● EXERCISE DESCRIPTION:
Within the records below, filter for lines carrying the word "Bandbreite" and copy them.
»»
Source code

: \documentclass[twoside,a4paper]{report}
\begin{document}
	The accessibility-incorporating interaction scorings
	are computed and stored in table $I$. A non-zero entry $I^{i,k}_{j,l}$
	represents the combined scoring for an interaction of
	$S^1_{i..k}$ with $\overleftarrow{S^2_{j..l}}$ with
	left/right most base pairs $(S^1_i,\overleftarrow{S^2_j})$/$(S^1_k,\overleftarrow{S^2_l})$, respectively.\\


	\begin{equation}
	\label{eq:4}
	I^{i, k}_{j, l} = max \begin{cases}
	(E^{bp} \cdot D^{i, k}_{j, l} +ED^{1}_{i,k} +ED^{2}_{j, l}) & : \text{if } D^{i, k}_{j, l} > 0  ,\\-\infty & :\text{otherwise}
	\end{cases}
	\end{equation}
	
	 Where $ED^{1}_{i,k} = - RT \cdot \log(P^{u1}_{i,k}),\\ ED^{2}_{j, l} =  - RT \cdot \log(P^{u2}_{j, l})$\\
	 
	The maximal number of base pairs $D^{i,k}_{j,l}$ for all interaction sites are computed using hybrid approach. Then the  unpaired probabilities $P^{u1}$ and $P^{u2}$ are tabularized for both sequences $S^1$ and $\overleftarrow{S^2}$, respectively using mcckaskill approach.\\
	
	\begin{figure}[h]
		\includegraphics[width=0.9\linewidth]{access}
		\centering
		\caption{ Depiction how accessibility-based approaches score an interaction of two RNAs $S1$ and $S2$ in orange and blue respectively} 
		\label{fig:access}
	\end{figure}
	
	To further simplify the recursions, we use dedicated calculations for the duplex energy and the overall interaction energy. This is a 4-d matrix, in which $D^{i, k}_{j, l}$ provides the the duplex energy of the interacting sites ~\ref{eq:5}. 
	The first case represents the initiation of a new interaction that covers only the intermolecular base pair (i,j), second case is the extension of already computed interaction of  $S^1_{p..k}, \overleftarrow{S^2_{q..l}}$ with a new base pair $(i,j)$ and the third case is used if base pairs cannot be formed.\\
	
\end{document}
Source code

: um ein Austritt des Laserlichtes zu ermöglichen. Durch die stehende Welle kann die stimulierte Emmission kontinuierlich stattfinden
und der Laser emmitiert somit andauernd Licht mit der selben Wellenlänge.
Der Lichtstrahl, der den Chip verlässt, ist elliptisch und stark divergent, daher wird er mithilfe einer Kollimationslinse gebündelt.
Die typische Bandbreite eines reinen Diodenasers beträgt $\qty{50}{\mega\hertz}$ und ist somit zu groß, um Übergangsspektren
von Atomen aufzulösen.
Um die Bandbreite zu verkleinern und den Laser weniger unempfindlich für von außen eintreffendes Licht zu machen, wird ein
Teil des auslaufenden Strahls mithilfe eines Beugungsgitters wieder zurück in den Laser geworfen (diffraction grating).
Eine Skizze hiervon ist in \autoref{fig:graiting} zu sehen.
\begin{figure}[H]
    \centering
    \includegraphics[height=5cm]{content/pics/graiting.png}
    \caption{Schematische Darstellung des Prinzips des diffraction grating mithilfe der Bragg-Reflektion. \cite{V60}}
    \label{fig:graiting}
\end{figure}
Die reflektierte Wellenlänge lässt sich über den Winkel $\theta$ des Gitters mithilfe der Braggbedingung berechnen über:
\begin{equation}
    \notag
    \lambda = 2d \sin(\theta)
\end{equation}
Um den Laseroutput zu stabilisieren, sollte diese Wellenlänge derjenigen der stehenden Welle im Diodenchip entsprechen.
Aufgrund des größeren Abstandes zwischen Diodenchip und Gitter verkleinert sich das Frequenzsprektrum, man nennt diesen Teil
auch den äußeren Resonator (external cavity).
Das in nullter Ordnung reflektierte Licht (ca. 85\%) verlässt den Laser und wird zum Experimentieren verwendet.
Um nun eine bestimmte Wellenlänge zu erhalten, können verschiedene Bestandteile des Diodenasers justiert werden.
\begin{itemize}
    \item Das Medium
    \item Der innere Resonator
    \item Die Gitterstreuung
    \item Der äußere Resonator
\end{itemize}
««
● SOLVED EXERCISE:
Die typische Bandbreite eines reinen Diodenasers beträgt $\qty{50}{\mega\hertz}$ und ist somit zu groß, um Übergangsspektren
Um die Bandbreite zu verkleinern und den Laser weniger unempfindlich für von außen eintreffendes Licht zu machen, wird ein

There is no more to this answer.